_EXERCISE INSTRUCTIONS:_ All that should be output is the block of lines below from the line with "the one that" to the line with "maybe i should", both included, exactly as written.

┏━━

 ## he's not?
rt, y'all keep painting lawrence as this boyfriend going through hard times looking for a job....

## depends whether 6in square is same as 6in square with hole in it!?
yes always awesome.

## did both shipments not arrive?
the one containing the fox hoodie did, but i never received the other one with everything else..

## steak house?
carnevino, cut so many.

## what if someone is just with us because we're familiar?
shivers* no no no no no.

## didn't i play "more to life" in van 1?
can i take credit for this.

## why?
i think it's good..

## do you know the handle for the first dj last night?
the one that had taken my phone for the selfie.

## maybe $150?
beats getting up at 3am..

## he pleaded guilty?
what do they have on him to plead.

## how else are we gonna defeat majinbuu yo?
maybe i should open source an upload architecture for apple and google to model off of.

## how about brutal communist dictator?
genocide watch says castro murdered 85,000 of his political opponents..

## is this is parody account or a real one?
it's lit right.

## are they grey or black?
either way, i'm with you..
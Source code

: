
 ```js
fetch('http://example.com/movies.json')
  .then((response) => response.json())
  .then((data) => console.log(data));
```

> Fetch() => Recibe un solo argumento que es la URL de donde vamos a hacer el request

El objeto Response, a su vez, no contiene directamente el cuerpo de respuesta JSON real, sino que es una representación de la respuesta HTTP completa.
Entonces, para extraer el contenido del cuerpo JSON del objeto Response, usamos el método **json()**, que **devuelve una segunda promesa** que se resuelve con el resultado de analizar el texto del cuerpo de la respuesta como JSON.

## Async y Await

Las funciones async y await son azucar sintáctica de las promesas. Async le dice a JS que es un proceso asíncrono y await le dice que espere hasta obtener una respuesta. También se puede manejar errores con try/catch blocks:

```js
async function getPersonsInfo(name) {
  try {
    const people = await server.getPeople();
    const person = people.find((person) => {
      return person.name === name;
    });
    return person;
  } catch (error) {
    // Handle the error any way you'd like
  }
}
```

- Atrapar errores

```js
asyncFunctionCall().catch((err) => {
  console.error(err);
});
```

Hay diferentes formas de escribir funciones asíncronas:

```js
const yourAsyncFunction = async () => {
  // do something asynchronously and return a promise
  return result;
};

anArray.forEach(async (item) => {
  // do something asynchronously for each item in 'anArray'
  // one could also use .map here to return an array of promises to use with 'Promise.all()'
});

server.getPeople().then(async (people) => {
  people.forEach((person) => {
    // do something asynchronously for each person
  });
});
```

┗━━

_YOUR SOLUTION:_
the one that had taken my phone for the selfie.

## maybe $150?
beats getting up at 3am..

## he pleaded guilty?
what do they have on him to plead.

## how else are we gonna defeat majinbuu yo?
maybe i should open source an upload architecture for apple and google to model off of.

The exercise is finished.